No plot gimmicks, no twists and turns, just a simple life

Alanis 2022-12-26 05:02:41

Hong Kong director Hui Anhua has long been one of the most overlooked among contemporary filmmakers. However, in the film "Peach Sister" , with every detail that makes people feel natural, as well as the simple and unpretentious narrative, it has won many awards including the Hong Kong Film Awards for Best Film .

The entire film seems to be haphazardly cobbled together from personal observations, and in a sense it is. The story tells the story of a middle-aged bachelor who takes care of the old maid at home after a stroke like his own son, based on the experience of producer and screenwriter Li Luojie. Ye Dexian and Andy Lau play maids and young masters. They are godmothers and godsons off-screen, which may be the reason why they get along well on screen . Andy Lau's character is a producer at a film company, and some of Xu Anhua's colleagues (including Tsui Hark, Sammo Hung, etc.) also make cameos in their own right, seeming to imply that there's no difference between their lives and the movies they make.

"Sister Tao" considers the loneliness of contemporary life and the plight of the elderly in Hong Kong in the 21st century, but its observational perspective is so small that it is not easy to see what the film is saying at first. However, when we look back at the film, its themes and connotations emerge.

As one of the most important filmmakers in Hong Kong, Hui Anhua often uses films to tell emotional stories to show social issues . For example, "Woman, Forty" tells the story of a middle-class family caring for an elderly relative with Alzheimer's disease (the film won the Hong Kong Film Awards for Best Picture.) In recent years, Xu Anhua has focused almost exclusively on domestic stories. , thinking about the nature of contemporary society: "Auntie's Postmodern Life" centers on single women in their 60s from the middle and lower classes who take up menial jobs to escape poverty. Their helplessness to the changing circumstances of their lives shows that the individualism of capitalist culture gradually alienates people from social traditions and from each other.

"Sister Peach"'s observation of detail is so poignant that our sadness is accompanied by laughter . Shortly after Roger sends Sister Tao to the nursing home, the scene of her first meal in the public canteen is a quiet nightmare: an old man spills soup on himself, and two other people fight over food , turned into childish behavior due to their Alzheimer's, and unexpectedly, one elderly man complained that the other was wearing the wrong dentures. Conversely, tender or enchanting vistas leave a bitter aftertaste: when Roger leaves a business meeting early in the film, a secretary mistook him for an air-conditioning repairman, making him realize that in his daily life he almost There is no authority.

The theme revealed in many episodes in the film is the sense of isolation in modern society. Roger's decision to take care of Peach to pay for her nursing home and supervise her medical treatment stems both from a relationship that transcends blood and loneliness. He doesn't have a great relationship with his family, and apparently he doesn't have a romantic love story either. His deepest relationship seems to be only Sister Tao, the maid who has doted on him since childhood, and still treats him as a child and maintains his daily life. He may sublimate his loneliness by working hard, but when he sees Peach getting weaker and weaker, he realizes how small his life is. So in the end, he chose to let Sister Tao walk the last journey peacefully and told the doctor to stop the drug treatment.

The characters in the movie never articulate their feelings, they are too composed, too quiet . The director wants us to guess the complex emotional state of the characters from indirect behavioral clues. As we can see, apart from the deteriorating health of Sister Tao, its story progress is very ordinary: Roger often goes to nursing homes, and every time he returns to Hong Kong for business trips, he immediately visits Sister Tao, takes her to eat delicious food, brings Following Sister Tao’s simple interaction with other residents on her way home, she redecorated a house and left it to Sister Tao, etc. By representing the daily life and social relationships of the characters, just as people do in real life.
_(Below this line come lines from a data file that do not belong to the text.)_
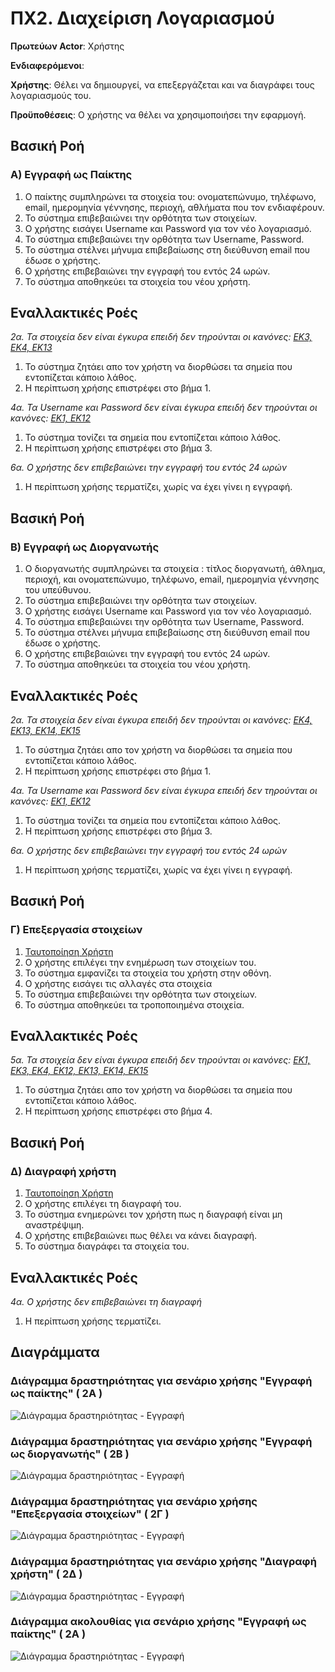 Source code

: # ΠΧ2. Διαχείριση Λογαριασμού 

**Πρωτεύων Actor**: Χρήστης  

**Ενδιαφερόμενοι**:

**Χρήστης**: Θέλει να δημιουργεί, να επεξεργάζεται και να διαγράφει τους λογαριασμούς του.

**Προϋποθέσεις**: Ο χρήστης να θέλει να χρησιμοποιήσει την εφαρμογή.

## Βασική Ροή

### Α) Εγγραφή ως Παίκτης
1. Ο παίκτης συμπληρώνει τα στοιχεία του: ονοματεπώνυμο, τηλέφωνο, email, ημερομηνία γέννησης, περιοχή, αθλήματα που τον ενδιαφέρουν.
2. Το σύστημα επιβεβαιώνει την ορθότητα των στοιχείων.
3. Ο χρήστης εισάγει Username και Password για τον νέο λογαριασμό.
4. Το σύστημα επιβεβαιώνει την ορθότητα των Username, Password.
5. Το σύστημα στέλνει μήνυμα επιβεβαίωσης στη διεύθυνση email που έδωσε ο χρήστης.
6. Ο χρήστης επιβεβαιώνει την εγγραφή του εντός 24 ωρών.
7. Το σύστημα αποθηκεύει τα στοιχεία του νέου χρήστη.

## Εναλλακτικές Ροές

*2α. Τα στοιχεία δεν είναι έγκυρα επειδή δεν τηρούνται οι κανόνες: [ΕΚ3, ΕΚ4, ΕΚ13](software-requirements.md#επιχειρησιακοί-κανόνες)*
1. Το σύστημα ζητάει απο τον χρήστη να διορθώσει τα σημεία που εντοπίζεται κάποιο λάθος.
2. Η περίπτωση χρήσης επιστρέφει στο βήμα 1.

*4α. Τα Username και Password δεν είναι έγκυρα επειδή δεν τηρούνται οι κανόνες: [ΕΚ1, ΕΚ12](software-requirements.md#επιχειρησιακοί-κανόνες)*
1. Το σύστημα τονίζει τα σημεία που εντοπίζεται κάποιο λάθος.
2. Η περίπτωση χρήσης επιστρέφει στο βήμα 3.
	
*6α. Ο χρήστης δεν επιβεβαιώνει την εγγραφή του εντός 24 ωρών*
1. Η περίπτωση χρήσης τερματίζει, χωρίς να έχει γίνει η εγγραφή.

## Βασική Ροή

### Β) Εγγραφή ως Διοργανωτής
1. Ο διοργανωτής συμπληρώνει τα στοιχεία : τίτλος διοργανωτή, άθλημα, περιοχή, και ονοματεπώνυμο, τηλέφωνο, email, ημερομηνία γέννησης του υπεύθυνου.
2. Το σύστημα επιβεβαιώνει την ορθότητα των στοιχείων.
3. Ο χρήστης εισάγει Username και Password για τον νέο λογαριασμό.
4. Το σύστημα επιβεβαιώνει την ορθότητα των Username, Password.
5. Το σύστημα στέλνει μήνυμα επιβεβαίωσης στη διεύθυνση email που έδωσε ο χρήστης.
6. Ο χρήστης επιβεβαιώνει την εγγραφή του εντός 24 ωρών.
7. Το σύστημα αποθηκεύει τα στοιχεία του νέου χρήστη.


## Εναλλακτικές Ροές

*2α. Τα στοιχεία δεν είναι έγκυρα επειδή δεν τηρούνται οι κανόνες: [ΕΚ4, ΕΚ13, ΕΚ14, ΕΚ15](software-requirements.md#επιχειρησιακοί-κανόνες)*
1. Το σύστημα ζητάει απο τον χρήστη να διορθώσει τα σημεία που εντοπίζεται κάποιο λάθος.
2. Η περίπτωση χρήσης επιστρέφει στο βήμα 1.

*4α. Τα Username και Password δεν είναι έγκυρα επειδή δεν τηρούνται οι κανόνες: [ΕΚ1, ΕΚ12](software-requirements.md#επιχειρησιακοί-κανόνες)*
1. Το σύστημα τονίζει τα σημεία που εντοπίζεται κάποιο λάθος.
2. Η περίπτωση χρήσης επιστρέφει στο βήμα 3.
	
*6α. Ο χρήστης δεν επιβεβαιώνει την εγγραφή του εντός 24 ωρών*
1. Η περίπτωση χρήσης τερματίζει, χωρίς να έχει γίνει η εγγραφή.


## Βασική Ροή

### Γ) Επεξεργασία στοιχείων 
1. [Ταυτοποίηση Χρήστη](uc3-user-verification.md)
2. Ο χρήστης επιλέγει την ενημέρωση των στοιχείων του.
3. Το σύστημα εμφανίζει τα στοιχεία του χρήστη στην οθόνη.
4. Ο χρήστης εισάγει τις αλλαγές στα στοιχεία
5. Το σύστημα επιβεβαιώνει την ορθότητα των στοιχείων.
6. Το σύστημα αποθηκεύει τα τροποποιημένα στοιχεία.

## Εναλλακτικές Ροές

*5α. Τα στοιχεία δεν είναι έγκυρα επειδή δεν τηρούνται οι κανόνες: [ΕΚ1, ΕΚ3, ΕΚ4, ΕΚ12, ΕΚ13, ΕΚ14, ΕΚ15](software-requirements.md#επιχειρησιακοί-κανόνες)*
1. Το σύστημα ζητάει απο τον χρήστη να διορθώσει τα σημεία που εντοπίζεται κάποιο λάθος.
2. Η περίπτωση χρήσης επιστρέφει στο βήμα 4.


## Βασική Ροή

### Δ) Διαγραφή χρήστη 
1. [Ταυτοποίηση Χρήστη](uc3-user-verification.md)
2. Ο χρήστης επιλέγει τη διαγραφή του.
3. Το σύστημα ενημερώνει τον χρήστη πως η διαγραφή είναι μη αναστρέψιμη.
4. Ο χρήστης επιβεβαιώνει πως θέλει να κάνει διαγραφή.
5. Το σύστημα διαγράφει τα στοιχεία του.

## Εναλλακτικές Ροές

*4α. Ο χρήστης δεν επιβεβαιώνει τη διαγραφή*
1. Η περίπτωση χρήσης τερματίζει.


## Διαγράμματα

### **Διάγραμμα δραστηριότητας για σενάριο χρήσης "Εγγραφή ως παίκτης" ( 2Α )**
![Διάγραμμα δραστηριότητας - Εγγραφή](uml/requirements/uc2_A.png)

### **Διάγραμμα δραστηριότητας για σενάριο χρήσης "Εγγραφή ως διοργανωτής" ( 2B )**
![Διάγραμμα δραστηριότητας - Εγγραφή](uml/requirements/uc2_B.png)

### **Διάγραμμα δραστηριότητας για σενάριο χρήσης "Επεξεργασία στοιχείων" ( 2Γ )**
![Διάγραμμα δραστηριότητας - Εγγραφή](uml/requirements/uc2_C.png)

### **Διάγραμμα δραστηριότητας για σενάριο χρήσης "Διαγραφή χρήστη" ( 2Δ )**
![Διάγραμμα δραστηριότητας - Εγγραφή](uml/requirements/uc2_D.png)

### **Διάγραμμα ακολουθίας για σενάριο χρήσης "Εγγραφή ως παίκτης" ( 2Α )**
![Διάγραμμα δραστηριότητας - Εγγραφή](uml/requirements/uc2_sequence.png)



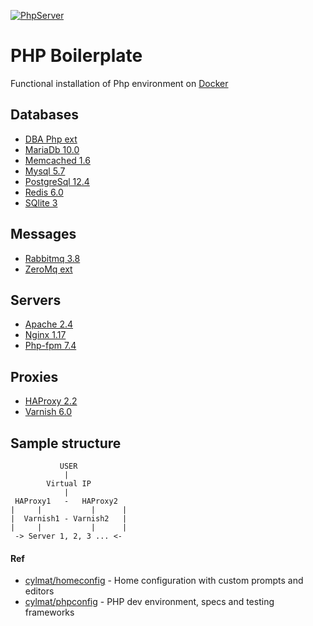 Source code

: [![PhpServer](https://github.com/cylmat/phpserver/actions/workflows/check.yml/badge.svg)](https://github.com/cylmat/phpserver/actions/workflows/check.yml)

PHP Boilerplate
===
Functional installation of Php environment on [Docker](https://www.docker.com)

Databases
---------
* [DBA Php ext](https://www.oracle.com/database/berkeley-db/db.html)
* [MariaDb 10.0](https://mariadb.org)
* [Memcached 1.6](https://memcached.org)
* [Mysql 5.7](https://www.mysql.com)
* [PostgreSql 12.4](https://www.postgresql.org)
* [Redis 6.0](https://redis.io)
* [SQlite 3](https://www.sqlite.org)

Messages
--------
* [Rabbitmq 3.8](https://www.rabbitmq.com)
* [ZeroMq ext](https://zeromq.org)

Servers
-------
* [Apache 2.4](https://httpd.apache.org)
* [Nginx 1.17](https://www.nginx.com)
* [Php-fpm 7.4](https://www.php.net/manual/fr/install.fpm.php)

Proxies
-------
* [HAProxy 2.2](http://www.haproxy.org)
* [Varnish 6.0](https://varnish-cache.org)

Sample structure
----------------
               USER
                |
            Virtual IP
                |
     HAProxy1   -   HAProxy2 
    |     |           |      |
    |  Varnish1 - Varnish2   |
    |     |           |      |
     -> Server 1, 2, 3 ... <-

#### Ref
* [cylmat/homeconfig](https://github.com/cylmat/homeconfig) - Home configuration with custom prompts and editors
* [cylmat/phpconfig](https://github.com/cylmat/phpconfig/) - PHP dev environment, specs and testing frameworks
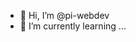 - 👋 Hi, I’m @pi-webdev
- 🌱 I’m currently learning ...

<!---
pi-webdev/pi-webdev is a ✨ special ✨ repository because its `README.md` (this file) appears on your GitHub profile.
You can click the Preview link to take a look at your changes.
--->
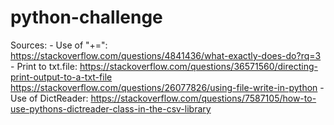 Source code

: # python-challenge
Sources:
    - Use of "+=": https://stackoverflow.com/questions/4841436/what-exactly-does-do?rq=3
    - Print to txt.file: https://stackoverflow.com/questions/36571560/directing-print-output-to-a-txt-file
        https://stackoverflow.com/questions/26077826/using-file-write-in-python
    - Use of DictReader: https://stackoverflow.com/questions/7587105/how-to-use-pythons-dictreader-class-in-the-csv-library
By encouraging close encounters with older characters, Anhua Xu also underscores the film's most troubling message: that many older adults are left without intimate, nuanced care, emotional or otherwise, in the final days of their lives. When the Mid-Autumn Festival came, the singers who came to visit the nursing home were very disdainful when no one saw them. After the photo was taken, the moon cakes had to be taken back for the next nursing home, which also showed the hypocrisy of social care and the treatment of the elderly. of indifference. To illustrate this point, the film records the scene of Roger searching for a nursing home for Sister Tao: all the services in these nursing homes are listed one by one, and the price is clearly marked, as if they are just dishes on the menu, without really understanding the elderly Real thoughts and things you want.

Anhua Xu wanted to show how ordinary people can adapt to modern life while still maintaining the trajectory of their daily life . Her narrative style is so unpretentious that it might go unnoticed, yet through a range of details, she manages to create a flawless film.

All in all, "Sister Peach" depicts two good people in mild humanistic language, which made me develop a deep feeling for both of them. This is a movie as clear as running water, no plot gimmicks, no twists and turns, just a simple life.